$\newcommand\rad{\operatorname{rad}}$When reading about the construction of Gabriels Ext-quiver, I often read somethink like the following. Let $A$ be a f.d. algebra over an algebraically closed field. Then its Ext quiver $Q$ is either
- the quiver with vertices corresponding to isoclasses of simple $A$-modules $S$ and $\dim \operatorname{Ext}^1(S_j,S_i)$ many arrows $S_i \to S_j$, or
- the quiver with vertices corresponding to isoclasses of indecomposable projective $A$-modules $P$ and $\dim \operatorname{Hom}(P_i, \rad P_j/\rad^2 P_j)$ many arrows $P_i \to P_j$.
I assume that $P_i$ is the projective cover of $L_i$ for all $i$. The statement that both dimensions coincide is stated e.g. here.
My question is why $\dim \operatorname{Ext}^1(S_j,S_i) = \dim \operatorname{Hom}(P_i, \rad P_j/\rad^2 P_j)$. Are they isomorphic as vector spaces?

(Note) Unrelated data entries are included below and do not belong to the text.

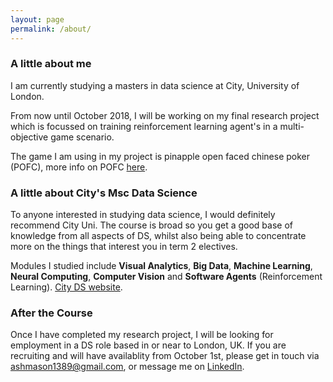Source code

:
 ```yaml
---
layout: page
permalink: /about/
---
```

### A little about me

I am currently studying a masters in data science at City, University of London.

From now until October 2018, I will be working on my final research project which is focussed on training reinforcement learning agent's in a multi-objective game scenario. 

The game I am using in my project is pinapple open faced chinese poker (POFC), more info on POFC [here](https://en.wikipedia.org/wiki/Open-face_Chinese_poker).

### A little about City's Msc Data Science

To anyone interested in studying data science, I would definitely recommend City Uni. The course is broad so you get a good base of knowledge from all aspects of DS, whilst also being able to concentrate more on the things that interest you in term 2 electives. 

Modules I studied include **Visual Analytics**, **Big Data**, **Machine Learning**, **Neural Computing**, **Computer Vision** and **Software Agents** (Reinforcement Learning). [City DS website](https://www.city.ac.uk/courses/postgraduate/data-science-msc).

### After the Course

Once I have completed my research project, I will be looking for employment in a DS role based in or near to London, UK. If you are recruiting and will have availablity from October 1st, please get in touch via ashmason1389@gmail.com, or message me on [LinkedIn](https://www.linkedin.com/in/ashley-mason-938104112/).
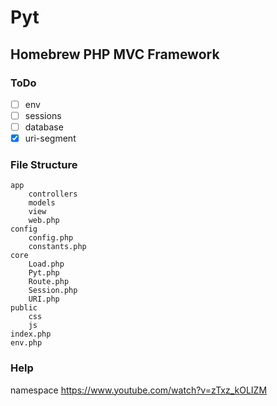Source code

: # Pyt

## Homebrew PHP MVC Framework

### ToDo
- [ ] env
- [ ] sessions
- [ ] database
- [X] uri-segment

### File Structure
```
app
    controllers
    models
    view
    web.php
config
    config.php
    constants.php
core
    Load.php 
    Pyt.php
    Route.php
    Session.php
    URI.php 
public
    css
    js 
index.php
env.php
```

### Help
namespace https://www.youtube.com/watch?v=zTxz_kOLIZM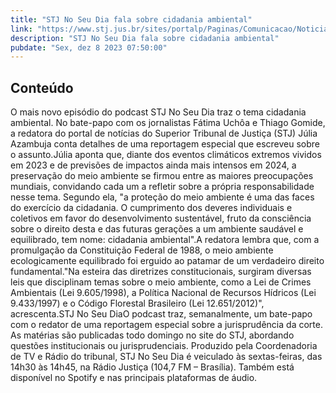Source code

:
 ```yaml
---
title: "STJ No Seu Dia fala sobre cidadania ambiental"
link: "https://www.stj.jus.br/sites/portalp/Paginas/Comunicacao/Noticias/2023/08122023-STJ-No-Seu-Dia-fala-sobre-cidadania-ambiental.aspx"
description: "STJ No Seu Dia fala sobre cidadania ambiental"
pubdate: "Sex, dez 8 2023 07:50:00"
---
```


## Conteúdo

​O mais novo episódio do podcast STJ No Seu Dia traz o tema cidadania ambiental. No bate-papo com os jornalistas Fátima Uchôa e Thiago Gomide, a redatora do portal de notícias do Superior Tribunal de Justiça (STJ) Júlia Azambuja conta detalhes de uma reportagem especial que escreveu sobre o assunto.Júlia aponta que, diante dos eventos climáticos extremos vividos em 2023 e de previsões de impactos ainda mais intensos em 2024, a preservação do meio ambiente se firmou entre as maiores preocupações mundiais, convidando cada um a refletir sobre a própria responsabilidade nesse tema. Segundo ela, "a proteção do meio ambiente é uma das faces do exercício da cidadania. O cumprimento dos deveres individuais e coletivos em favor do desenvolvimento sustentável, fruto da consciência sobre o direito desta e das futuras gerações a um ambiente saudável e equilibrado, tem nome: cidadania ambiental".A redatora lembra que, com a promulgação da Constituição Federal de 1988, o meio ambiente ecologicamente equilibrado foi erguido ao patamar de um verdadeiro direito fundamental."Na esteira das diretrizes constitucionais, surgiram diversas leis que disciplinam temas sobre o meio ambiente, como a Lei de Crimes Ambientais (Lei 9.605/1998), a Política Nacional de Recursos Hídricos (Lei 9.433/1997) e o Código Florestal Brasileiro (Lei 12.651/2012)", acrescenta.STJ No Seu DiaO podcast traz, semanalmente, um bate-papo com o redator de uma reportagem especial sobre a jurisprudência da corte. As matérias são publicadas todo domingo no site do STJ, abordando questões institucionais ou jurisprudenciais. Produzido pela Coordenadoria de TV e Rádio do tribunal, STJ No Seu Dia é veiculado às sextas-feiras, das 14h30 às 14h45, na Rádio Justiça (104,7 FM – Brasília). Também está disponível no Spotify e nas principais plataformas de áudio.
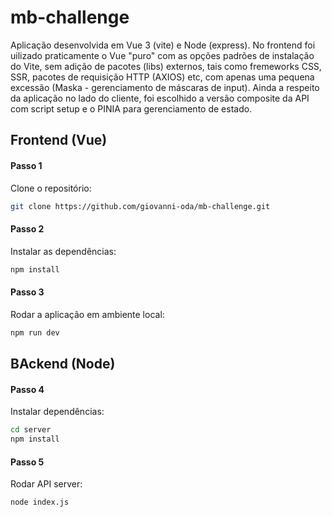 # mb-challenge

Aplicação desenvolvida em Vue 3 (vite) e Node (express). No frontend foi uilizado praticamente o Vue "puro" com as opções padrões de instalação do Vite, sem adição de pacotes (libs) externos, tais como fremeworks CSS, SSR, pacotes de requisição HTTP (AXIOS) etc, com apenas uma pequena excessão (Maska - gerenciamento de máscaras de input). Ainda a respeito da aplicação no lado do cliente, foi escolhido a versão composite da API com script setup e o PINIA para gerenciamento de estado.

## Frontend (Vue)

#### Passo 1

Clone o repositório:

```sh
git clone https://github.com/giovanni-oda/mb-challenge.git
```

#### Passo 2

Instalar as dependências:

```sh
npm install
```

#### Passo 3

Rodar a aplicação em ambiente local:

```sh
npm run dev
```

## BAckend (Node)

#### Passo 4

Instalar dependências:

```sh
cd server
npm install
```

#### Passo 5

Rodar API server:

```sh
node index.js
```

Additionally, I'd like to know a reference to Gabriel's theorem, saying that every finite dimensional (basic?) algebra is isomorphic to its Ext-quiver modulo an ideal generated by paths of length at least two. The theorem is also stated here – alas, I cannot find a copy of his indecomposable representations ii.
Both statements together made me wonder if $\operatorname{Ext}^*(\bigoplus_i S_i) \cong \operatorname{Hom}(\bigoplus_i P_i)$ as algebras. Is that true for e.g. basic $A$?